Is an SBA 7(a) loan realistic for buying a dog training and boarding business?

Yes — dog training and boarding businesses are SBA-eligible and lenders with pet industry experience routinely finance these acquisitions. The key requirements are 3 years of tax returns showing stable SDE of at least $200,000–$400,000, a facility with a long-term lease or real estate ownership, and a buyer with relevant management or industry experience. Commingled financials, undocumented cash transactions, or month-to-month leases are the most common reasons SBA deals fall apart in this industry — address those before going to market.

How do I protect myself if the seller is the main trainer and clients are loyal to them personally?

Three mechanisms work together: first, a 9–12 month seller transition agreement requiring the seller to actively introduce you to clients and co-deliver training sessions; second, an earnout tied to training program revenue retention over 12–18 months post-closing; and third, an immediate investment in staff certifications so that at least one or two employees can independently hold client relationships by the time the seller exits. No structure eliminates founder-dependency risk entirely, but layering these tools significantly reduces your exposure.

What's a fair earnout structure for a dog boarding business?

Most earnouts in dog boarding acquisitions are structured as 10–20% of total purchase price, measured over 12–24 months, and tied to either total revenue or boarding booking capacity utilization against a trailing 12-month baseline. Quarterly measurement periods with 60-day payment terms after each quarter work well. Avoid annual-only measurement — it delays feedback too long and creates disputes. Always define what counts as a qualifying booking, how cancellations are treated, and what happens if the buyer changes pricing or capacity during the earnout period.

Should I buy the assets or the legal entity when acquiring a pet care business?

In most cases, asset purchase is strongly preferred for dog training and boarding acquisitions. These businesses carry meaningful liability exposure — animal bites, deaths on premises, allergic reactions, staff injuries — and the entity may have unresolved claims, code violations, or licensing issues you cannot see during normal due diligence. An asset purchase lets you acquire the brand, client relationships, equipment, and lease rights while leaving legacy liabilities with the seller. The trade-off is a more complex closing process and potential tax friction for the seller, which you may need to address through purchase price adjustments.

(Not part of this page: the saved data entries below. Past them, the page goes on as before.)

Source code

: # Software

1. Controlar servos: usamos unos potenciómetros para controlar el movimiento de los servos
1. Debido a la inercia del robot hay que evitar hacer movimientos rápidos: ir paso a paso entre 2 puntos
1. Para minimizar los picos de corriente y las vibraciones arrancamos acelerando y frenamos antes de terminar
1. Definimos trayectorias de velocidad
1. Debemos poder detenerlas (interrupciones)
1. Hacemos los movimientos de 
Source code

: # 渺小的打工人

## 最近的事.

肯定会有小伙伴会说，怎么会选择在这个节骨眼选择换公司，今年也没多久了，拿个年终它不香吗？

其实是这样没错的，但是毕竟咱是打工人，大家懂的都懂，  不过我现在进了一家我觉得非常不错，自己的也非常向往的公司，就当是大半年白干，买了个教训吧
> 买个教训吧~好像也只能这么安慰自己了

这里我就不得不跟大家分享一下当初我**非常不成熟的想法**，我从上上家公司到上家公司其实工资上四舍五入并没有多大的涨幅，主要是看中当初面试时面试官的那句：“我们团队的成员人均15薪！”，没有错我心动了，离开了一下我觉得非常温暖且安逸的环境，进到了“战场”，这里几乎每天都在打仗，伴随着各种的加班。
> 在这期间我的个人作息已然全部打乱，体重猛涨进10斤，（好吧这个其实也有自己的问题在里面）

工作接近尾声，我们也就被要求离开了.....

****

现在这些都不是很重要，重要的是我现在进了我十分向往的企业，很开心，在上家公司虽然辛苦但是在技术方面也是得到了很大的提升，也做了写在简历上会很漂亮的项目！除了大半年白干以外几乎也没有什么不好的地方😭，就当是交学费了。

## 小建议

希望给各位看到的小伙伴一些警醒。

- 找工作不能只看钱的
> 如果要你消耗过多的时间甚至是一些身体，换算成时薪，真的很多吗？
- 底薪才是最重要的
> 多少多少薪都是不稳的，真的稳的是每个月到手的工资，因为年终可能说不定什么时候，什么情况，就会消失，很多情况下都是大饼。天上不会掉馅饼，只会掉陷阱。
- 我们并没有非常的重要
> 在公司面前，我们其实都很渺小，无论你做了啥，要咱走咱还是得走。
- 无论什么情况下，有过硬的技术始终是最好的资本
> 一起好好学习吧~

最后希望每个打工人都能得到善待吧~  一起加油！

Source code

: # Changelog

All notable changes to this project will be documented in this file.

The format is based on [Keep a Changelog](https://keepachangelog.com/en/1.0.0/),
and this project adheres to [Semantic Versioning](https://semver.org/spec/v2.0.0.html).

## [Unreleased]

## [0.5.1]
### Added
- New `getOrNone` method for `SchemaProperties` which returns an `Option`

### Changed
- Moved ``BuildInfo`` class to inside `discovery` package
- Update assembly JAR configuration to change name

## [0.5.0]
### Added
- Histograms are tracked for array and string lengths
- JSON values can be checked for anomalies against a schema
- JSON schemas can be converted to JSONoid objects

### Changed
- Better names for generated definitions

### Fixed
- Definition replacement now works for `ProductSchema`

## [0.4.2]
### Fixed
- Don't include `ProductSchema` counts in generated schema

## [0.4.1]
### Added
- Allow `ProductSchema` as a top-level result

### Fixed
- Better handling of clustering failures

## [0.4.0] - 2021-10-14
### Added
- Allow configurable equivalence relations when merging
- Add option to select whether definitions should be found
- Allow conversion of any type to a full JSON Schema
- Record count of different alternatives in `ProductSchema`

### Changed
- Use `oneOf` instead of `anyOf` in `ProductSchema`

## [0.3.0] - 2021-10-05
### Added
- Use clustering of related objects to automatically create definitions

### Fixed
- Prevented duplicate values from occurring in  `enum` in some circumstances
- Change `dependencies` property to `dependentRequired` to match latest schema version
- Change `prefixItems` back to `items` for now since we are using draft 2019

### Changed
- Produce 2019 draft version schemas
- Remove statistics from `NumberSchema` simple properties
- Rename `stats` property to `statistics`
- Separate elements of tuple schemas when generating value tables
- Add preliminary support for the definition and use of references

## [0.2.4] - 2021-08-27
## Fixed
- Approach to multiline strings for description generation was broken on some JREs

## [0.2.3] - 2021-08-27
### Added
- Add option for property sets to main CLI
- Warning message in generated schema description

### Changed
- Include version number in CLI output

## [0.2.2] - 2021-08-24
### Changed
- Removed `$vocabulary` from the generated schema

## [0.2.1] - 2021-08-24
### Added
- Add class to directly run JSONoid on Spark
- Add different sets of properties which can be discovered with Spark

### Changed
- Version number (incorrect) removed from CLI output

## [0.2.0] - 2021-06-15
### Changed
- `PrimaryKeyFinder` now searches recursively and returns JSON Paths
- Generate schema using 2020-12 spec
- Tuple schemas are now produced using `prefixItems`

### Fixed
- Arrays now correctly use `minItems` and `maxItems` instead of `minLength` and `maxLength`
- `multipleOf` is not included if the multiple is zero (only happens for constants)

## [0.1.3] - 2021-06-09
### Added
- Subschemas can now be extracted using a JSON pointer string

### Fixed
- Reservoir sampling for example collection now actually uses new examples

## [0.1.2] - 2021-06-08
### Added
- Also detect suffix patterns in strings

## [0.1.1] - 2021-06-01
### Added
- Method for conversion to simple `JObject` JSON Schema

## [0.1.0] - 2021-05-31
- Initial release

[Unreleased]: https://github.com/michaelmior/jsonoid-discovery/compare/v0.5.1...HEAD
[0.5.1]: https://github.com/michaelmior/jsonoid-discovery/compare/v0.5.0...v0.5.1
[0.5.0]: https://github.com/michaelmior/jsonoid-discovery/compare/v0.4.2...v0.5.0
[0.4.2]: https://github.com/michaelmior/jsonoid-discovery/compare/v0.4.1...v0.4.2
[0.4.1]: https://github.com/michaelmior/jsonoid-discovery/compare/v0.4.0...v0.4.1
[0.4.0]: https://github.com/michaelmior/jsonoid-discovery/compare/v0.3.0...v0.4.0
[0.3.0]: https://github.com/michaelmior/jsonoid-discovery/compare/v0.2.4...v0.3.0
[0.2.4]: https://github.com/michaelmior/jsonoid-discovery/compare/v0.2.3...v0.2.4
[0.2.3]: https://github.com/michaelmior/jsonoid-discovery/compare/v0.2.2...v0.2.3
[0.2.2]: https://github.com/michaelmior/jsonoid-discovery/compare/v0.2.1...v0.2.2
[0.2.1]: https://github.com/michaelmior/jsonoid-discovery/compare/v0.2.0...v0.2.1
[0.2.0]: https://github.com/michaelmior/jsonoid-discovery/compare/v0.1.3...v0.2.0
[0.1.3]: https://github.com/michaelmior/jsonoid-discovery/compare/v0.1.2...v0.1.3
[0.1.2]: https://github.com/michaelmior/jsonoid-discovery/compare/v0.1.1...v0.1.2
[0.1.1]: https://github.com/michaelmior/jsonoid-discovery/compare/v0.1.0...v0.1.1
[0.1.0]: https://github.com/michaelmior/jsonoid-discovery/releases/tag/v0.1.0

How long should a seller stay involved after closing?

For most dog training and boarding businesses where the seller plays an active operational role, a 6–12 month transition period is standard. The first 90 days are the most critical — this is when you need the seller introducing you to top clients, meeting with key staff, and handling any facility or licensing issues that surface post-closing. After month three, the seller's role should taper to part-time advisory. Deals where sellers stay longer than 12 months often create confusion about authority and slow the new owner's ability to build their own relationships with staff and clients.

What happens to the seller note if the business underperforms after I acquire it?

A seller note is a real debt obligation — underperformance does not automatically reduce or eliminate what you owe. However, you can negotiate protections during deal structuring: a 12-month payment standby period aligned with SBA requirements, a revenue-based payment adjustment clause if trailing revenue drops more than 20% in the first year, or a right of offset if undisclosed liabilities surface post-closing. Always have an M&A attorney draft explicit default, cure, and offset provisions in the seller note rather than relying on a generic promissory note template.